- Activity: Among the entries, find the lines with the string "nucleotide" and copy them.

Extracted records:
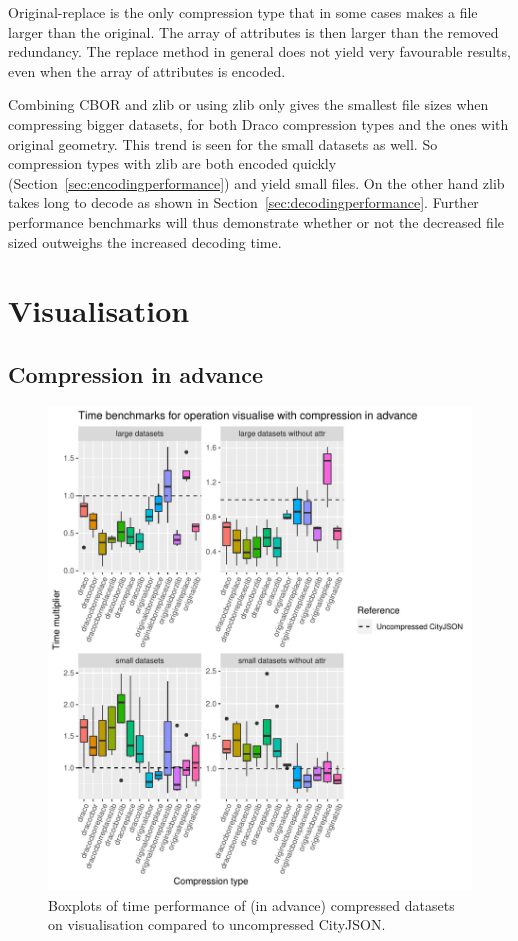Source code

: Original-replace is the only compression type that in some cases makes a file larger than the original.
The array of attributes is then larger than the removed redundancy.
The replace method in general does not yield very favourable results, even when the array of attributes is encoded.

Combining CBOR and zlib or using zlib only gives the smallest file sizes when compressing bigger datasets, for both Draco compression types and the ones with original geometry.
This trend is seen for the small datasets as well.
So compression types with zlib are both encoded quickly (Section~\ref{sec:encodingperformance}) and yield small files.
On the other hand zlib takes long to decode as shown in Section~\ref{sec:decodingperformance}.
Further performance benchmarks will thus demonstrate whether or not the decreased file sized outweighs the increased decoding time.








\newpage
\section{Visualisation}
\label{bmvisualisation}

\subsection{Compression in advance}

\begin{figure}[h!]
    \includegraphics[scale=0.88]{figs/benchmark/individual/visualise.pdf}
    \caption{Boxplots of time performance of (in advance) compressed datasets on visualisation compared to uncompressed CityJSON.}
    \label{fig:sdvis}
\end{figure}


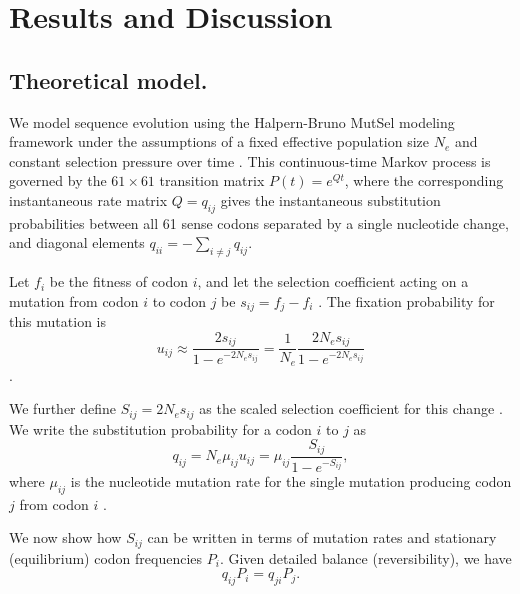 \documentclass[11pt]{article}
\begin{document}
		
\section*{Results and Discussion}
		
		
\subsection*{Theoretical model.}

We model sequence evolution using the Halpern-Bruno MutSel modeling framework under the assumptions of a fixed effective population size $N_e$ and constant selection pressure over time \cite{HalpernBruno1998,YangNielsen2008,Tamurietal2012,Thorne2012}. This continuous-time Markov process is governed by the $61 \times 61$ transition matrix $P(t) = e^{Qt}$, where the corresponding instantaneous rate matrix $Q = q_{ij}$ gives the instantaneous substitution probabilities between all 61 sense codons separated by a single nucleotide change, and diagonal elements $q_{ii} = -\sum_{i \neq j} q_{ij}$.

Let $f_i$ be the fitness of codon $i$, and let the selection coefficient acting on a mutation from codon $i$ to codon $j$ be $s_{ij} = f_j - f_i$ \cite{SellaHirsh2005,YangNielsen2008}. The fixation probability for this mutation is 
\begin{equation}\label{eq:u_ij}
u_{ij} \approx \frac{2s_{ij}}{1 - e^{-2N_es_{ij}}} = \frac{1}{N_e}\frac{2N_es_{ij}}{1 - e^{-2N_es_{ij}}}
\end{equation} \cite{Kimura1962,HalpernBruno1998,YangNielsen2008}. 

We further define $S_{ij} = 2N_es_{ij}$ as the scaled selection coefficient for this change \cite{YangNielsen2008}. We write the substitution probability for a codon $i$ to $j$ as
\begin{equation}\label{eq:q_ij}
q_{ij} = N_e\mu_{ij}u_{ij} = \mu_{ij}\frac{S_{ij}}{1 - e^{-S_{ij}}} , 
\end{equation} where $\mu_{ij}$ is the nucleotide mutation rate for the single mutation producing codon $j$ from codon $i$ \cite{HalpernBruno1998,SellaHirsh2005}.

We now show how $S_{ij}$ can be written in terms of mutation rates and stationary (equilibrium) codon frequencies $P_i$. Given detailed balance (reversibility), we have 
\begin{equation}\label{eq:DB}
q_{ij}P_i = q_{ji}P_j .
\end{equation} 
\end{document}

- Response area:
We model sequence evolution using the Halpern-Bruno MutSel modeling framework under the assumptions of a fixed effective population size $N_e$ and constant selection pressure over time \cite{HalpernBruno1998,YangNielsen2008,Tamurietal2012,Thorne2012}. This continuous-time Markov process is governed by the $61 \times 61$ transition matrix $P(t) = e^{Qt}$, where the corresponding instantaneous rate matrix $Q = q_{ij}$ gives the instantaneous substitution probabilities between all 61 sense codons separated by a single nucleotide change, and diagonal elements $q_{ii} = -\sum_{i \neq j} q_{ij}$.
\end{equation} where $\mu_{ij}$ is the nucleotide mutation rate for the single mutation producing codon $j$ from codon $i$ \cite{HalpernBruno1998,SellaHirsh2005}.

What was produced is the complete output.